When I visited here two weeks ago I came with the mission of telling my mother that I've been working at the Lusty Lady. It took me nearly the whole trip to work up the courage to say it yet her reaction was exactly what I had expected. "It's your life" she said, "You need to do what you need to do." I hate this. My parents are notorious for their neutral reactions, their dispassionate approval of whatever I choose to do. Most children, I realize, would thank their lucky stars that their mother didn't write them out of the family will or question what she did wrong as a parent but not me. Even when I confess that with my college degree I have decided to work as a stripper, I still cannot illicit more than moderate approval from her. When I was younger I was convinced that these reactions were either some neo-hippy parenting technique or a genuine disinterest in me. Now I know neither of those is the case. I think more than a well-considered method of child-rearing or failing to give a shit, my parents have just surrendered to the fact that they will never quite understand me.

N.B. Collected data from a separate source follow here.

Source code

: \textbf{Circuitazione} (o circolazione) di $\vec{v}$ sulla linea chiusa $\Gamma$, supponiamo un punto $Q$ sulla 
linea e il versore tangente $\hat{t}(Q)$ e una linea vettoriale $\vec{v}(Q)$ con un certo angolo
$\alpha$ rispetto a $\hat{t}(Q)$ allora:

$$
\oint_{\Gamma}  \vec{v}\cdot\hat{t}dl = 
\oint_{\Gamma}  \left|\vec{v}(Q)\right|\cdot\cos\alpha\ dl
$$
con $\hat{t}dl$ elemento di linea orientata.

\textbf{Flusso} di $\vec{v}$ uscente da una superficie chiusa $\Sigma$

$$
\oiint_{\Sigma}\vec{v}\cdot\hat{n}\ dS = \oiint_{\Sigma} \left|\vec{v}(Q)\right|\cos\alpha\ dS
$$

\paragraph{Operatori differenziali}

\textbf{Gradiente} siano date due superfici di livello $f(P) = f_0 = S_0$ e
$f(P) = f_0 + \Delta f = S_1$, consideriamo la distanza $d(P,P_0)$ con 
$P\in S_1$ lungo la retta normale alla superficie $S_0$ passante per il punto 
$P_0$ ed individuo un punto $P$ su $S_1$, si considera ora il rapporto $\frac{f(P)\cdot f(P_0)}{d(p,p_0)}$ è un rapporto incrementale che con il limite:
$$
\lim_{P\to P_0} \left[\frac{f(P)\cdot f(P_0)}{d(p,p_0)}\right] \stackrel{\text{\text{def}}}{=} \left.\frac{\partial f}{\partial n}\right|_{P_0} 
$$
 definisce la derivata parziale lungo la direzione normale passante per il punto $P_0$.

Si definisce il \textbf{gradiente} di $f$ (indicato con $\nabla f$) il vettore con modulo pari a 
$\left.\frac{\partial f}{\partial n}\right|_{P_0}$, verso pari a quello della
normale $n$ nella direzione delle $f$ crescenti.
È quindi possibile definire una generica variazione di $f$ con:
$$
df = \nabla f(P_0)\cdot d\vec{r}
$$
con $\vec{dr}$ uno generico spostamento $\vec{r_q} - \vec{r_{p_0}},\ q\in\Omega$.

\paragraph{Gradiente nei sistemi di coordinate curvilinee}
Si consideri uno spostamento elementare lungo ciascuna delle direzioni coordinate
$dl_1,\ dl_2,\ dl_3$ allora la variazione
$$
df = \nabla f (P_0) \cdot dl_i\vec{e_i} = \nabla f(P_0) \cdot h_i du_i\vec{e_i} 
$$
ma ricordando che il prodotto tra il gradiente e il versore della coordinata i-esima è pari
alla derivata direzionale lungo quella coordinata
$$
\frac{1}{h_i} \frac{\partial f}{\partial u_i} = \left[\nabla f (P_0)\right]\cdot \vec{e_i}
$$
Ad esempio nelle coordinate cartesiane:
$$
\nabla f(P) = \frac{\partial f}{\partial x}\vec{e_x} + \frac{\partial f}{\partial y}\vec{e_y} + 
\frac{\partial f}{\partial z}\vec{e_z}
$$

Like my decision to live in the UK, like my compulsive wanderlust, like my preference for intellectual rather than physical labor, the two of them probably figured long ago that the differences between us are too much for them to pass judgement on or to try to change and they have merely decided that to do so would be pointless. Whether this is just another misreading of their actions or not, I don't know. But I am content with this for now.
Last night my mother and I brought our Scrabble game out on the porch to watch the sun set on the water. The pink sky silhouetted the pines and we could hear squeels of laughter from the neighbor's dock. "I'm training to be in Private Pleasures this week. You know, the one-on-one booth," I told her. She just looked at her tiles. "I'll make a lot more money," I said, hoping that this might make it sound better. "I don't want to think of men jerking off to you. How would you feel if it was your daughter?" She says this without scorn or even annoyance. "I don't know, I'm not a P-A-R-E-N-T," I say, and lay down the tiles. Double word score. 16 points. She laughs. "Besides, men are going to jerk off thinking about me anyway. At least this way, I'm getting paid for it, right?" I think in some odd way this is logical to her, maybe it even consoles her, because her face changes a little and she says," You're right." It may not be much but I'll take it.